Symptoms can be seen within 30 minutes and up to two weeks after eating contaminated food.

One of the ways people acquire foodborne illnesses is by not thawing food properly.

There are four ways to thaw food properly. These include thawing in the refrigerator, thawing under running water, thawing while cooking, and thawing in the microwave oven.

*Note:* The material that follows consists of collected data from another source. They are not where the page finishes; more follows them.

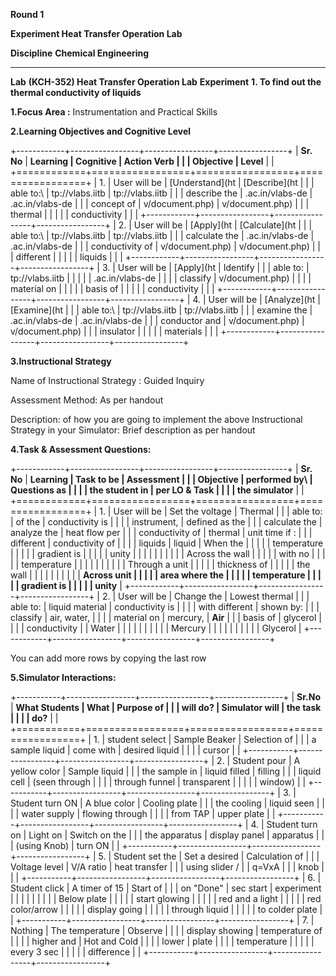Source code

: **Round 1**

**Experiment Heat Transfer Operation Lab**

  **Discipline**   **Chemical Engineering**
  ---------------- --------------------------------------------------------
  **Lab**          **(KCH-352) Heat Transfer Operation Lab**
  **Experiment**   **1. To find out the thermal conductivity of liquids**

**1.Focus Area :** Instrumentation and Practical Skills

**2.Learning Objectives and Cognitive Level**

+------------+-----------------+-----------------+-----------------+
| **Sr. No** | **Learning      | **Cognitive     | **Action Verb** |
|            | Objective**     | Level**         |                 |
+============+=================+=================+=================+
| 1\.        | User will be    | [Understand](ht | [Describe](ht   |
|            | able to:\       | tp://vlabs.iitb | tp://vlabs.iitb |
|            | describe the    | .ac.in/vlabs-de | .ac.in/vlabs-de |
|            | concept of      | v/document.php) | v/document.php) |
|            | thermal         |                 |                 |
|            | conductivity    |                 |                 |
+------------+-----------------+-----------------+-----------------+
| 2\.        | User will be    | [Apply](ht      | [Calculate](ht  |
|            | able to:\       | tp://vlabs.iitb | tp://vlabs.iitb |
|            | calculate the   | .ac.in/vlabs-de | .ac.in/vlabs-de |
|            | conductivity of | v/document.php) | v/document.php) |
|            | different       |                 |                 |
|            | liquids         |                 |                 |
+------------+-----------------+-----------------+-----------------+
| 3\.        | User will be    | [Apply](ht      | Identify        |
|            | able to:        | tp://vlabs.iitb |                 |
|            |                 | .ac.in/vlabs-de |                 |
|            | classify        | v/document.php) |                 |
|            | material on     |                 |                 |
|            | basis of        |                 |                 |
|            | conductivity    |                 |                 |
+------------+-----------------+-----------------+-----------------+
| 4\.        | User will be    | [Analyze](ht    | [Examine](ht    |
|            | able to:\       | tp://vlabs.iitb | tp://vlabs.iitb |
|            | examine the     | .ac.in/vlabs-de | .ac.in/vlabs-de |
|            | conductor and   | v/document.php) | v/document.php) |
|            | insulator       |                 |                 |
|            | materials       |                 |                 |
+------------+-----------------+-----------------+-----------------+

**3.Instructional Strategy**

Name of Instructional Strategy : Guided Inquiry

Assessment Method: As per handout

Description: of how you are going to implement the above Instructional
Strategy in your Simulator: Brief description as per handout

**4.Task & Assessment Questions:**

+------------+-----------------+-----------------+-----------------+
| **Sr. No** | **Learning      | **Task to be    | **Assessment    |
|            | Objective**     | performed by\   | Questions as    |
|            |                 | the student in  | per LO & Task** |
|            |                 | the simulator** |                 |
+============+=================+=================+=================+
| 1\.        | User will be    | Set the voltage | Thermal         |
|            | able to:        | of the          | conductivity is |
|            |                 | instrument,     | defined as the  |
|            | calculate the   | analyze the     | heat flow per   |
|            | conductivity of | thermal         | unit time if :  |
|            | different       | conductivity of |                 |
|            | liquids         | liquid          | When the        |
|            |                 |                 | temperature     |
|            |                 |                 | gradient is     |
|            |                 |                 | unity           |
|            |                 |                 |                 |
|            |                 |                 | Across the wall |
|            |                 |                 | with no         |
|            |                 |                 | temperature     |
|            |                 |                 |                 |
|            |                 |                 | Through a unit  |
|            |                 |                 | thickness of    |
|            |                 |                 | the wall        |
|            |                 |                 |                 |
|            |                 |                 | **Across unit   |
|            |                 |                 | area where the  |
|            |                 |                 | temperature     |
|            |                 |                 | gradient is     |
|            |                 |                 | unity**         |
+------------+-----------------+-----------------+-----------------+
| 2\.        | User will be    | Change the      | Lowest thermal  |
|            | able to:        | liquid material | conductivity is |
|            |                 | with different  | shown by:       |
|            | classify        | air, water,     |                 |
|            | material on     | mercury,        | **Air**         |
|            | basis of        | glycerol        |                 |
|            | conductivity    |                 | Water           |
|            |                 |                 |                 |
|            |                 |                 | Mercury         |
|            |                 |                 |                 |
|            |                 |                 | Glycerol        |
+------------+-----------------+-----------------+-----------------+

You can add more rows by copying the last row

**5.Simulator Interactions:**

+-----------+-----------------+-----------------+-----------------+
| **Sr.No** | **What Students | **What          | **Purpose of    |
|           | will do?**      | Simulator will  | the task**      |
|           |                 | do?**           |                 |
+===========+=================+=================+=================+
| 1\.       | student select  | Sample Beaker   | Selection of    |
|           | a sample liquid | come with       | desired liquid  |
|           |                 | cursor          |                 |
+-----------+-----------------+-----------------+-----------------+
| 2\.       | Student pour    | A yellow color  | Sample liquid   |
|           | the sample in   | liquid filled   | filling         |
|           | liquid cell     | (seen through   |                 |
|           | through funnel  | transparent     |                 |
|           |                 | window)         |                 |
+-----------+-----------------+-----------------+-----------------+
| 3\.       | Student turn ON | A blue color    | Cooling plate   |
|           | the cooling     | liquid seen     |                 |
|           | water supply    | flowing through |                 |
|           | from TAP        | upper plate     |                 |
+-----------+-----------------+-----------------+-----------------+
| 4\.       | Student turn on | Light on        | Switch on the   |
|           | the apparatus   | display panel   | apparatus       |
|           | (using Knob)    | turn ON         |                 |
+-----------+-----------------+-----------------+-----------------+
| 5\.       | Student set the | Set a desired   | Calculation of  |
|           | Voltage level   | V/A ratio       | heat transfer   |
|           | using slider /  |                 | q=VxA           |
|           | knob            |                 |                 |
+-----------+-----------------+-----------------+-----------------+
| 6\.       | Student click   | A timer of 15   | Start of        |
|           | on "Done"       | sec start       | experiment      |
|           |                 |                 |                 |
|           |                 | Below plate     |                 |
|           |                 | start glowing   |                 |
|           |                 | red and a light |                 |
|           |                 | red color/arrow |                 |
|           |                 | display going   |                 |
|           |                 | through liquid  |                 |
|           |                 | to colder plate |                 |
+-----------+-----------------+-----------------+-----------------+
| 7\.       | Nothing         | The temperature | Observe         |
|           |                 | display showing | temperature of  |
|           |                 | higher and      | Hot and Cold    |
|           |                 | lower           | plate           |
|           |                 | temperature     |                 |
|           |                 | every 3 sec     |                 |
|           |                 | difference      |                 |
+-----------+-----------------+-----------------+-----------------+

  • To thaw foods in the refrigerator, the temperature should be at or less than 41 degrees Fahrenheit. This should be used when a large piece of meat is going to be used in a few days.  ("A large turkey can take two to four days to thaw in the refrigerator," said Roberts. "So it is important to plan ahead, especially at holiday times.")
  • Running water can also be used to thaw foods. This must take place in a clean sink, letting the water drain. The water should be cold, at or less than 70 degrees.  (A large piece of meat or turkey also can be thawed using the sink method. Place cold water in the sink, ice can be added to make the water very cold. Place the meat in its wrapper in the cold water. Turn the meat and change the water every 30 minutes to thaw more quickly. )
  • "It is possible to thaw food while cooking. However, it is important to use a thermometer and check the internal temperature of the meat. This will ensure it is cooked properly," said Roberts.
  • A microwave oven can also be used to thaw food. This is ideal with smaller pieces of meat. Large meats, such as turkeys and chicken may not thaw completely. ("Once food is thawed in the microwave, it needs to be cooked immediately for food safety," said Roberts.)

Proper thawing is necessary to reduce or slow the microorganism growth. Microorganisms cause food borne illnesses.

"It is important to never thaw food at room temperature," said Roberts.